------ RECORDS FOR THIS TASK

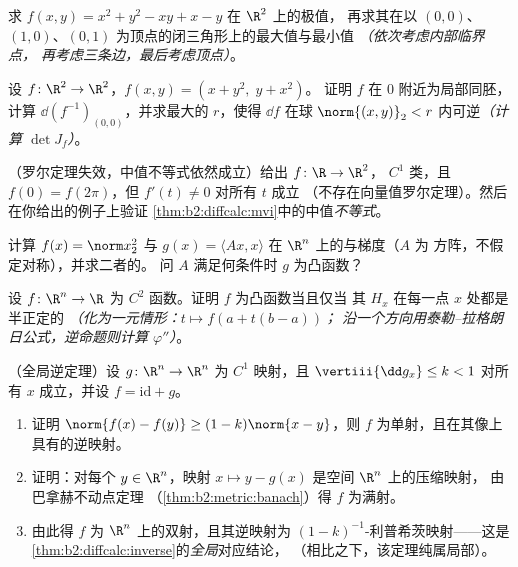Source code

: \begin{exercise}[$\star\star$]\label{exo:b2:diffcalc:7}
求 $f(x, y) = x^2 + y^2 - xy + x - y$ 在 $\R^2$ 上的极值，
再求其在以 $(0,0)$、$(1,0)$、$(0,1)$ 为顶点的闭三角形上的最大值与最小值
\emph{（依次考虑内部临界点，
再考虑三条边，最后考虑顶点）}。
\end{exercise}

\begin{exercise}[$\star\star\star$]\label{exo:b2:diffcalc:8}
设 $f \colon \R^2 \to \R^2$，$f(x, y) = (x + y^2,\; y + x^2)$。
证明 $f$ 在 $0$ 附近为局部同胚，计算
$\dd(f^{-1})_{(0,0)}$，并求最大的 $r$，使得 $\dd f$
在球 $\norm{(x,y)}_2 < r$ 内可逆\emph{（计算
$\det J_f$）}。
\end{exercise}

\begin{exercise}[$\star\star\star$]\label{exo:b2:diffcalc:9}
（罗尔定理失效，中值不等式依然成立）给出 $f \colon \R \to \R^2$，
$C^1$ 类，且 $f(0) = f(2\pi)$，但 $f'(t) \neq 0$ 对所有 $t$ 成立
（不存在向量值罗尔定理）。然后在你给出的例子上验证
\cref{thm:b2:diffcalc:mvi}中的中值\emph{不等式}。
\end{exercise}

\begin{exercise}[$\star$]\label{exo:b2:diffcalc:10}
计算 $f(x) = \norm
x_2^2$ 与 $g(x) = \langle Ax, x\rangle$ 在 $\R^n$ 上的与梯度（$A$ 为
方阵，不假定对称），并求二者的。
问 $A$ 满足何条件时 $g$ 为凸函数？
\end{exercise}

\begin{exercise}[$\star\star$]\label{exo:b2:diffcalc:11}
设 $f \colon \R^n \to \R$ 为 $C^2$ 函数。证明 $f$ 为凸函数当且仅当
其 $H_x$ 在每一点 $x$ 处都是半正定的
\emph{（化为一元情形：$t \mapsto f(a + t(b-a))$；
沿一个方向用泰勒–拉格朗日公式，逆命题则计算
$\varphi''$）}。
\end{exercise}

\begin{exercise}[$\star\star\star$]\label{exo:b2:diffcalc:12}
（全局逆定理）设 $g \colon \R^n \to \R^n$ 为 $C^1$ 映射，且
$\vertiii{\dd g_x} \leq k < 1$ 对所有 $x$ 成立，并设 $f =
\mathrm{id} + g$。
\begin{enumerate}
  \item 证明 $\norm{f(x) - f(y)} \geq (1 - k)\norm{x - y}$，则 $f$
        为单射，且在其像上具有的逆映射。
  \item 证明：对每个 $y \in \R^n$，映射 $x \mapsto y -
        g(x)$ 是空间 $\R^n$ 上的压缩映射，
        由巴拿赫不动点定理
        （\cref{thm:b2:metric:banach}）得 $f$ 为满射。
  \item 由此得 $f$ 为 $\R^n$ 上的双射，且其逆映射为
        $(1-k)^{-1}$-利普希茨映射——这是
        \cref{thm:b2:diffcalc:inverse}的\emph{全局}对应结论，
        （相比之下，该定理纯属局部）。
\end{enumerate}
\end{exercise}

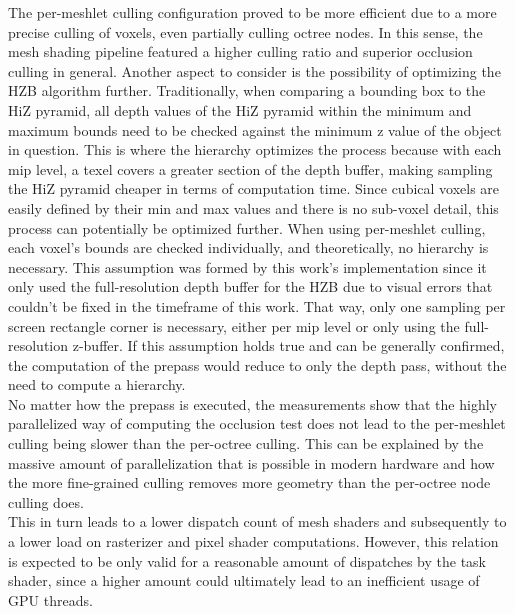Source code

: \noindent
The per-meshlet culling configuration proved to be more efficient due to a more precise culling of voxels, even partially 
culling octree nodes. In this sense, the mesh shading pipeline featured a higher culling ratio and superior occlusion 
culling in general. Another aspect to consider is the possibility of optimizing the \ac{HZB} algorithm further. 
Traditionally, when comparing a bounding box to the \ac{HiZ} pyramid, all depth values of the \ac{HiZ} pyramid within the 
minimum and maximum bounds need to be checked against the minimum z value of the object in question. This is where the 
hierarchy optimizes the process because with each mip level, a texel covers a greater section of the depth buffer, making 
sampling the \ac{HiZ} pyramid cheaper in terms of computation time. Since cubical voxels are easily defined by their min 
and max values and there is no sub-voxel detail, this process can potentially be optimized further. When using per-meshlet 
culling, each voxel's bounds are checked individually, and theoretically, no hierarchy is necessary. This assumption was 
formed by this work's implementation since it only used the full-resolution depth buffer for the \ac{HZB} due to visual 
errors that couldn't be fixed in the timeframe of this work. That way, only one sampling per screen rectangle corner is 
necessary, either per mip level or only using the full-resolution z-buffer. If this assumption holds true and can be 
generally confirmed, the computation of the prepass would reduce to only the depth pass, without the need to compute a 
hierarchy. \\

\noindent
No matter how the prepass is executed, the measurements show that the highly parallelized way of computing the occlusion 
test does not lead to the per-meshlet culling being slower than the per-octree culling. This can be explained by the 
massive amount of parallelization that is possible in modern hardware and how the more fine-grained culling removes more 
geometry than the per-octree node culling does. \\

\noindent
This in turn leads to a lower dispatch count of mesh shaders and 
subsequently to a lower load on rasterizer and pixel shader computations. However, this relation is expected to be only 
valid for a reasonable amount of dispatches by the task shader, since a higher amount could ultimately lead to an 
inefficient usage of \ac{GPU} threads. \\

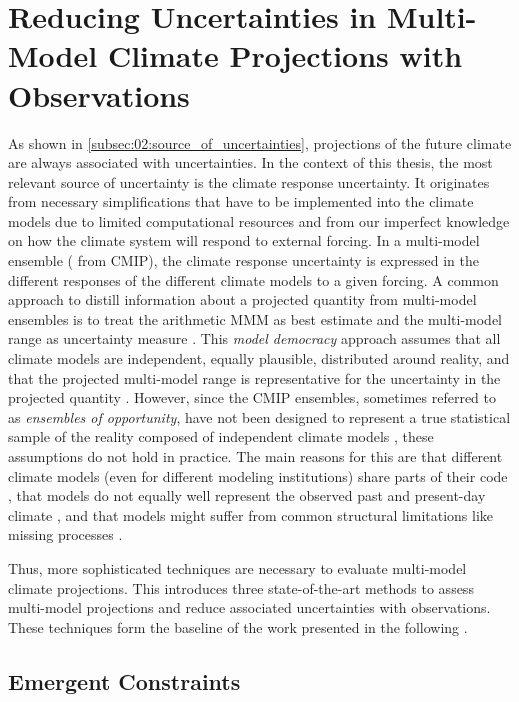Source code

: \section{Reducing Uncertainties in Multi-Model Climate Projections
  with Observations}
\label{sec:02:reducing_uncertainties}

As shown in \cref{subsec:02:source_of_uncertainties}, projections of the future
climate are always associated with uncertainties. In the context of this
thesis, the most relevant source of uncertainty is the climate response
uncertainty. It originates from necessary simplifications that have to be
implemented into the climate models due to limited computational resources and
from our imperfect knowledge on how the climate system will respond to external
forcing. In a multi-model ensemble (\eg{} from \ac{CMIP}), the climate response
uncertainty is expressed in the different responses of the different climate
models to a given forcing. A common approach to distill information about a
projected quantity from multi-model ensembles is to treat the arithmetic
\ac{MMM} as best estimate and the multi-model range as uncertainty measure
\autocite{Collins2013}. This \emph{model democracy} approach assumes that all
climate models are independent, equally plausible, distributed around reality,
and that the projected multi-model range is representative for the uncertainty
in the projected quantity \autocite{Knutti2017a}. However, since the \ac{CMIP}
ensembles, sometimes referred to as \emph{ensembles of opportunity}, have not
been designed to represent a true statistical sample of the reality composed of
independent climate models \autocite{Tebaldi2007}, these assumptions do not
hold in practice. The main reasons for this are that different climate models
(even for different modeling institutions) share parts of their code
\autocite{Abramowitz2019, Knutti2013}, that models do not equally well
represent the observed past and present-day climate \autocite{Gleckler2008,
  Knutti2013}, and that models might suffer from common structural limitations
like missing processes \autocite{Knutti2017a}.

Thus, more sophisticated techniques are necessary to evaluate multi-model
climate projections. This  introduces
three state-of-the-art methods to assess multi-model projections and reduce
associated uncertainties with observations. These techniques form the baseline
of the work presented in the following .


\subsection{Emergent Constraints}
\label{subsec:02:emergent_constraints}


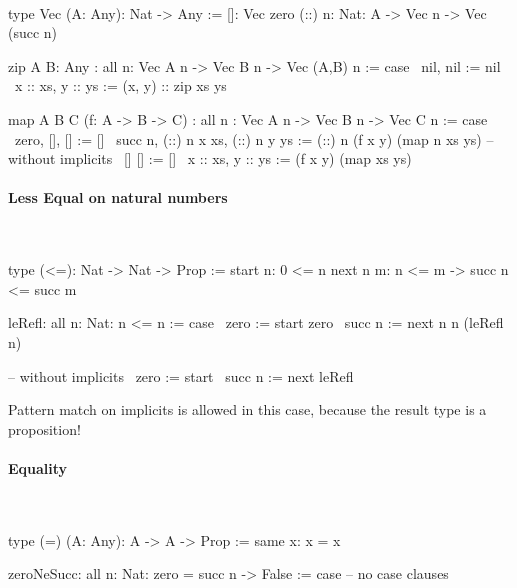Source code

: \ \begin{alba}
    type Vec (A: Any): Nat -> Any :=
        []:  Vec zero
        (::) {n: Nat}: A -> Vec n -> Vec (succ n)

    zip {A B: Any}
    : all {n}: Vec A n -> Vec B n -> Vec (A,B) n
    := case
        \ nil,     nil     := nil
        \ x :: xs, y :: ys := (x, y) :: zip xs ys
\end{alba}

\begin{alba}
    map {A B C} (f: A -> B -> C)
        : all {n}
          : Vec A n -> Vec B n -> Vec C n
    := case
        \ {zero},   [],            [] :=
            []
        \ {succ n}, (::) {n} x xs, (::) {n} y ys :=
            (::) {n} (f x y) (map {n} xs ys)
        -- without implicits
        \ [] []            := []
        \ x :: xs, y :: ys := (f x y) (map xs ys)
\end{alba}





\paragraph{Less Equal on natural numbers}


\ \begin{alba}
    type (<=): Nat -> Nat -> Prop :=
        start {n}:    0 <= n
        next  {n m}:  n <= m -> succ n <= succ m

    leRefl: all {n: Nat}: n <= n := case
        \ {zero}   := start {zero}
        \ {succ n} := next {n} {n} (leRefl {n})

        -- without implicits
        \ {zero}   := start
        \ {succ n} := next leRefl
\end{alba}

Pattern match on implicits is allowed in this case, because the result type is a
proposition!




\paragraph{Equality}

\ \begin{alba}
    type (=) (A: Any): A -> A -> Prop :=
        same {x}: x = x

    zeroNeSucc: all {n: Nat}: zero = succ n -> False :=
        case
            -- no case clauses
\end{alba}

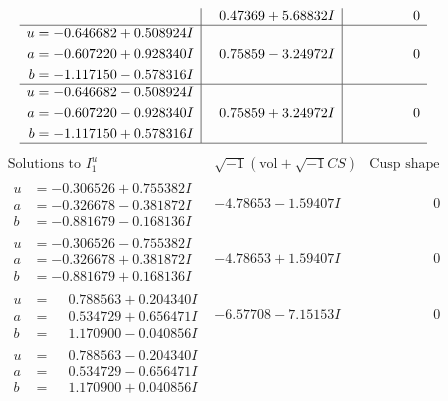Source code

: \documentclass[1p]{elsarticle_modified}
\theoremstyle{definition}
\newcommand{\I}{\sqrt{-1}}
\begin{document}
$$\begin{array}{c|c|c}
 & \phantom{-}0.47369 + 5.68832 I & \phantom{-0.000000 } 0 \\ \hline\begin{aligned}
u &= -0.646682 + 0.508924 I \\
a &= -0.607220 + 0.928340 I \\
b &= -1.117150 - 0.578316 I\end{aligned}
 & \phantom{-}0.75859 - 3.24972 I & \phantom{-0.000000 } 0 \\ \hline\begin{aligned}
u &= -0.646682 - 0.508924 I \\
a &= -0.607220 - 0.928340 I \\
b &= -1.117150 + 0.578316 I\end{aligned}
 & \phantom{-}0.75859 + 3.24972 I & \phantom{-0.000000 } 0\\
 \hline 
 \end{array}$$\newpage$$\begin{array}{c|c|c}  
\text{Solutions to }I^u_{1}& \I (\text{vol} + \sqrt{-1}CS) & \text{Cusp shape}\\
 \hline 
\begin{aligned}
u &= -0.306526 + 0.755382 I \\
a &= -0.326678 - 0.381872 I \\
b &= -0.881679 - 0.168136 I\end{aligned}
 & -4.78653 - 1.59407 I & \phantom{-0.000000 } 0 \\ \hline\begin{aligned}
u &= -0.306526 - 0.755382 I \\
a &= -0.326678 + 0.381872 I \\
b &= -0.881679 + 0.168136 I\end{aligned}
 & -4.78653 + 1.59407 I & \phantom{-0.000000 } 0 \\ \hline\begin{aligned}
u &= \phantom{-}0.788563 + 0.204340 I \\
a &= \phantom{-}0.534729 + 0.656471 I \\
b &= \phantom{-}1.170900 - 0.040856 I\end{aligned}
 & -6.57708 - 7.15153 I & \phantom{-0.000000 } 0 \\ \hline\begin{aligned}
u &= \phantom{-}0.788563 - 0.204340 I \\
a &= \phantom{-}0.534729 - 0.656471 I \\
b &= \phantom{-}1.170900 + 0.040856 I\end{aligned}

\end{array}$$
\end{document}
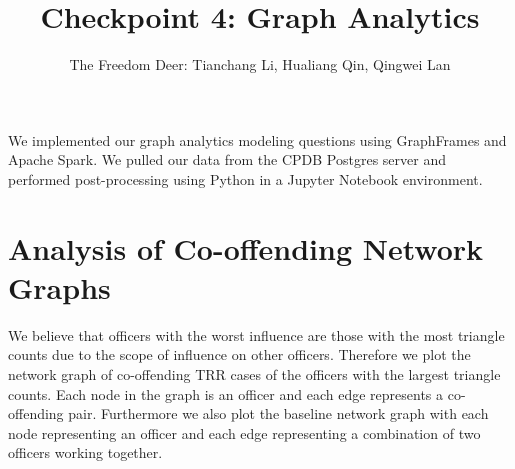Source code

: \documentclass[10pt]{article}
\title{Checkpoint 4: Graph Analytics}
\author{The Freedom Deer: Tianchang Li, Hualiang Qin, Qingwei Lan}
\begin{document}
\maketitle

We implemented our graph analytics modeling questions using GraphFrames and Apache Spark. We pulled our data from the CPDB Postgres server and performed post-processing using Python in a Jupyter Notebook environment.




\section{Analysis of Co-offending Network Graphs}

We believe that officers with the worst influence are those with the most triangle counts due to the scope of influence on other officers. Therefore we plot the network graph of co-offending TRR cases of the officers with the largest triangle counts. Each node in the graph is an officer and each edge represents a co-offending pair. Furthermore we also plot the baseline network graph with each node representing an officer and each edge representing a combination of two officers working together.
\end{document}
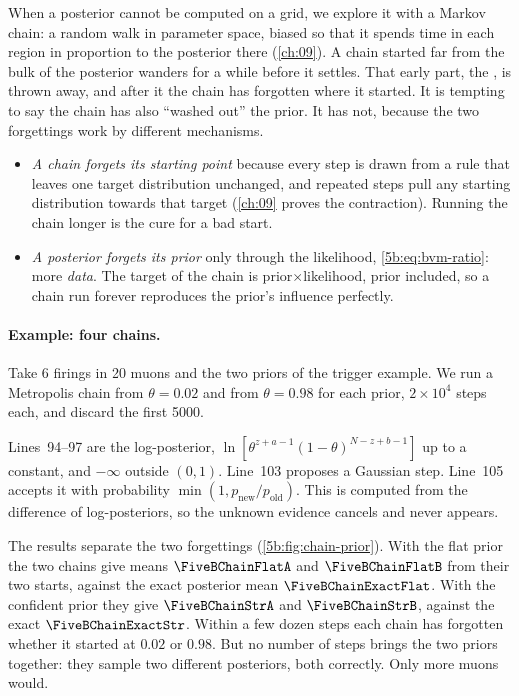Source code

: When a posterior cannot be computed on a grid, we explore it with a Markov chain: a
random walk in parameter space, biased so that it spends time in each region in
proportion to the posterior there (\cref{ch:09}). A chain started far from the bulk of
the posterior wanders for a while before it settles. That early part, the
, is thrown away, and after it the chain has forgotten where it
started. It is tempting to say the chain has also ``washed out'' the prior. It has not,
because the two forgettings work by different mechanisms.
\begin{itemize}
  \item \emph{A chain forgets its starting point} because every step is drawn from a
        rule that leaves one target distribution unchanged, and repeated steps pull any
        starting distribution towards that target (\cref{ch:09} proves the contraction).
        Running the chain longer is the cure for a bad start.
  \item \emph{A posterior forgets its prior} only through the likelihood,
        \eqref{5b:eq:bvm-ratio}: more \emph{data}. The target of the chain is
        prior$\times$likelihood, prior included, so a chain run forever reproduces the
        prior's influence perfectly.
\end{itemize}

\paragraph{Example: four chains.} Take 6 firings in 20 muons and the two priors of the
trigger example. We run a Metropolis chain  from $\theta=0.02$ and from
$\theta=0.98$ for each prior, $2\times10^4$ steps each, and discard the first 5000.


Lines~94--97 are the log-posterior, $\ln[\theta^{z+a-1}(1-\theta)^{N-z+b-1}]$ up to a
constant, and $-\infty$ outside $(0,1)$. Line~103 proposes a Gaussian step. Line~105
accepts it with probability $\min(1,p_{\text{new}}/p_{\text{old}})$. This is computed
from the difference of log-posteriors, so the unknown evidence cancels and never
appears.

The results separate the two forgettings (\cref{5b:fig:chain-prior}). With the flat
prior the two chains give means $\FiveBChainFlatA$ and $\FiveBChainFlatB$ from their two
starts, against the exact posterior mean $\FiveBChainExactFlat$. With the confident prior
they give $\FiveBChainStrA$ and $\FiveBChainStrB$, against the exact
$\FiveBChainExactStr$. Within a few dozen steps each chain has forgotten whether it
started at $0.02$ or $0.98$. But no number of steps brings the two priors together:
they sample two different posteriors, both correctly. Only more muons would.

------------

WHAT IS REQUIRED
In the records above, find the line with "Vec (succ n)" and the line with "b &= -0.881679 - 0.168136". Write out exactly those lines and every one between, with no pictures and no other lines.

SOLVED EXERCISE
        (::) {n: Nat}: A -> Vec n -> Vec (succ n)

    zip {A B: Any}
    : all {n}: Vec A n -> Vec B n -> Vec (A,B) n
    := case
        \ nil,     nil     := nil
        \ x :: xs, y :: ys := (x, y) :: zip xs ys
\end{alba}

\begin{alba}
    map {A B C} (f: A -> B -> C)
        : all {n}
          : Vec A n -> Vec B n -> Vec C n
    := case
        \ {zero},   [],            [] :=
            []
        \ {succ n}, (::) {n} x xs, (::) {n} y ys :=
            (::) {n} (f x y) (map {n} xs ys)
        -- without implicits
        \ [] []            := []
        \ x :: xs, y :: ys := (f x y) (map xs ys)
\end{alba}





\paragraph{Less Equal on natural numbers}


\ \begin{alba}
    type (<=): Nat -> Nat -> Prop :=
        start {n}:    0 <= n
        next  {n m}:  n <= m -> succ n <= succ m

    leRefl: all {n: Nat}: n <= n := case
        \ {zero}   := start {zero}
        \ {succ n} := next {n} {n} (leRefl {n})

        -- without implicits
        \ {zero}   := start
        \ {succ n} := next leRefl
\end{alba}

Pattern match on implicits is allowed in this case, because the result type is a
proposition!




\paragraph{Equality}

\ \begin{alba}
    type (=) (A: Any): A -> A -> Prop :=
        same {x}: x = x

    zeroNeSucc: all {n: Nat}: zero = succ n -> False :=
        case
            -- no case clauses
\end{alba}

Source code

: \documentclass[1p]{elsarticle_modified}
\theoremstyle{definition}
\newcommand{\I}{\sqrt{-1}}
\begin{document}
$$\begin{array}{c|c|c}
 & \phantom{-}0.47369 + 5.68832 I & \phantom{-0.000000 } 0 \\ \hline\begin{aligned}
u &= -0.646682 + 0.508924 I \\
a &= -0.607220 + 0.928340 I \\
b &= -1.117150 - 0.578316 I\end{aligned}
 & \phantom{-}0.75859 - 3.24972 I & \phantom{-0.000000 } 0 \\ \hline\begin{aligned}
u &= -0.646682 - 0.508924 I \\
a &= -0.607220 - 0.928340 I \\
b &= -1.117150 + 0.578316 I\end{aligned}
 & \phantom{-}0.75859 + 3.24972 I & \phantom{-0.000000 } 0\\
 \hline 
 \end{array}$$\newpage$$\begin{array}{c|c|c}  
\text{Solutions to }I^u_{1}& \I (\text{vol} + \sqrt{-1}CS) & \text{Cusp shape}\\
 \hline 
\begin{aligned}
u &= -0.306526 + 0.755382 I \\
a &= -0.326678 - 0.381872 I \\
b &= -0.881679 - 0.168136 I\end{aligned}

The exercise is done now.